** Extracted records follows **

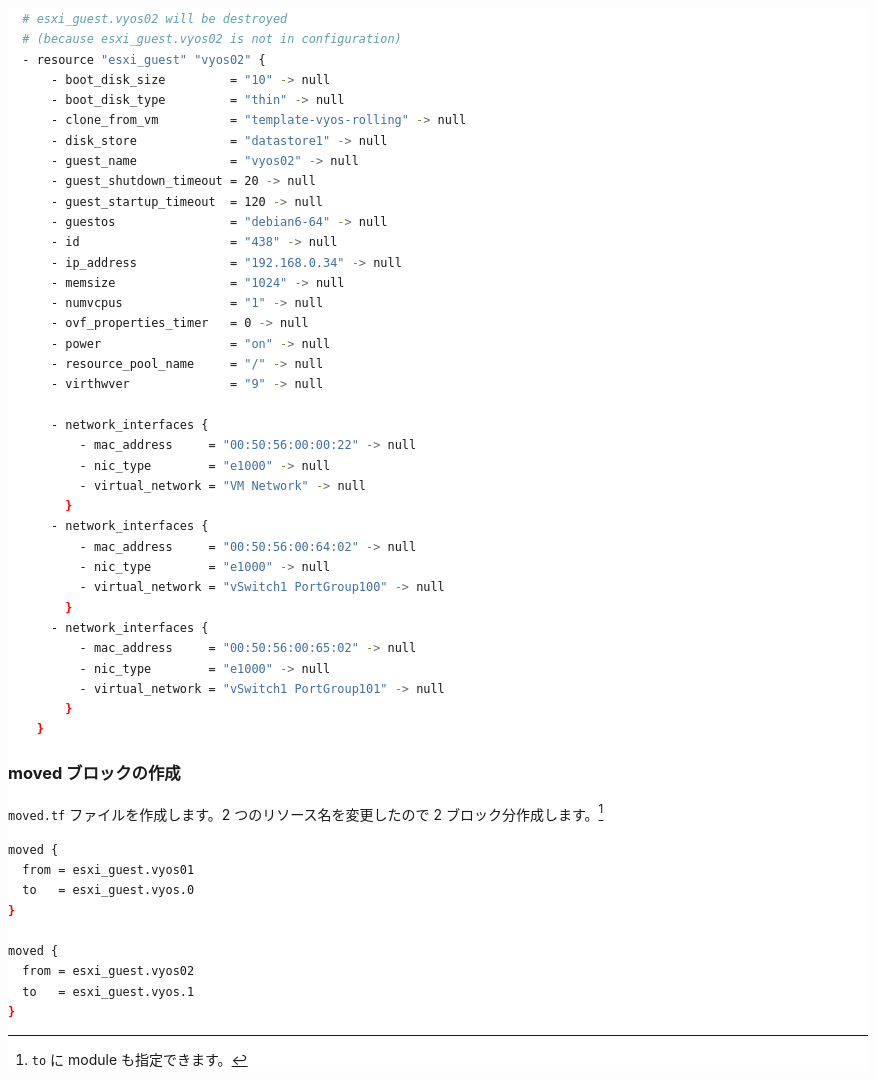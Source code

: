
 ```bash
  # esxi_guest.vyos02 will be destroyed
  # (because esxi_guest.vyos02 is not in configuration)
  - resource "esxi_guest" "vyos02" {
      - boot_disk_size         = "10" -> null
      - boot_disk_type         = "thin" -> null
      - clone_from_vm          = "template-vyos-rolling" -> null
      - disk_store             = "datastore1" -> null
      - guest_name             = "vyos02" -> null
      - guest_shutdown_timeout = 20 -> null
      - guest_startup_timeout  = 120 -> null
      - guestos                = "debian6-64" -> null
      - id                     = "438" -> null
      - ip_address             = "192.168.0.34" -> null
      - memsize                = "1024" -> null
      - numvcpus               = "1" -> null
      - ovf_properties_timer   = 0 -> null
      - power                  = "on" -> null
      - resource_pool_name     = "/" -> null
      - virthwver              = "9" -> null

      - network_interfaces {
          - mac_address     = "00:50:56:00:00:22" -> null
          - nic_type        = "e1000" -> null
          - virtual_network = "VM Network" -> null
        }
      - network_interfaces {
          - mac_address     = "00:50:56:00:64:02" -> null
          - nic_type        = "e1000" -> null
          - virtual_network = "vSwitch1 PortGroup100" -> null
        }
      - network_interfaces {
          - mac_address     = "00:50:56:00:65:02" -> null
          - nic_type        = "e1000" -> null
          - virtual_network = "vSwitch1 PortGroup101" -> null
        }
    }
```

### moved ブロックの作成

`moved.tf` ファイルを作成します。2 つのリソース名を変更したので 2 ブロック分作成します。[^1]

```bash
moved {
  from = esxi_guest.vyos01
  to   = esxi_guest.vyos.0
}

moved {
  from = esxi_guest.vyos02
  to   = esxi_guest.vyos.1
}
```


[^1]: `to` に module も指定できます。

** End of Extracted records **

Task goal – The records must be copied with no word altered, and without their pictures.

Solution to this problem –
Source code

:
 ```bash
  # esxi_guest.vyos02 will be destroyed
  # (because esxi_guest.vyos02 is not in configuration)
  - resource "esxi_guest" "vyos02" {
      - boot_disk_size         = "10" -> null
      - boot_disk_type         = "thin" -> null
      - clone_from_vm          = "template-vyos-rolling" -> null
      - disk_store             = "datastore1" -> null
      - guest_name             = "vyos02" -> null
      - guest_shutdown_timeout = 20 -> null
      - guest_startup_timeout  = 120 -> null
      - guestos                = "debian6-64" -> null
      - id                     = "438" -> null
      - ip_address             = "192.168.0.34" -> null
      - memsize                = "1024" -> null
      - numvcpus               = "1" -> null
      - ovf_properties_timer   = 0 -> null
      - power                  = "on" -> null
      - resource_pool_name     = "/" -> null
      - virthwver              = "9" -> null

      - network_interfaces {
          - mac_address     = "00:50:56:00:00:22" -> null
          - nic_type        = "e1000" -> null
          - virtual_network = "VM Network" -> null
        }
      - network_interfaces {
          - mac_address     = "00:50:56:00:64:02" -> null
          - nic_type        = "e1000" -> null
          - virtual_network = "vSwitch1 PortGroup100" -> null
        }
      - network_interfaces {
          - mac_address     = "00:50:56:00:65:02" -> null
          - nic_type        = "e1000" -> null
          - virtual_network = "vSwitch1 PortGroup101" -> null
        }
    }
```

### moved ブロックの作成

`moved.tf` ファイルを作成します。2 つのリソース名を変更したので 2 ブロック分作成します。[^1]

```bash
moved {
  from = esxi_guest.vyos01
  to   = esxi_guest.vyos.0
}

moved {
  from = esxi_guest.vyos02
  to   = esxi_guest.vyos.1
}
```


[^1]: `to` に module も指定できます。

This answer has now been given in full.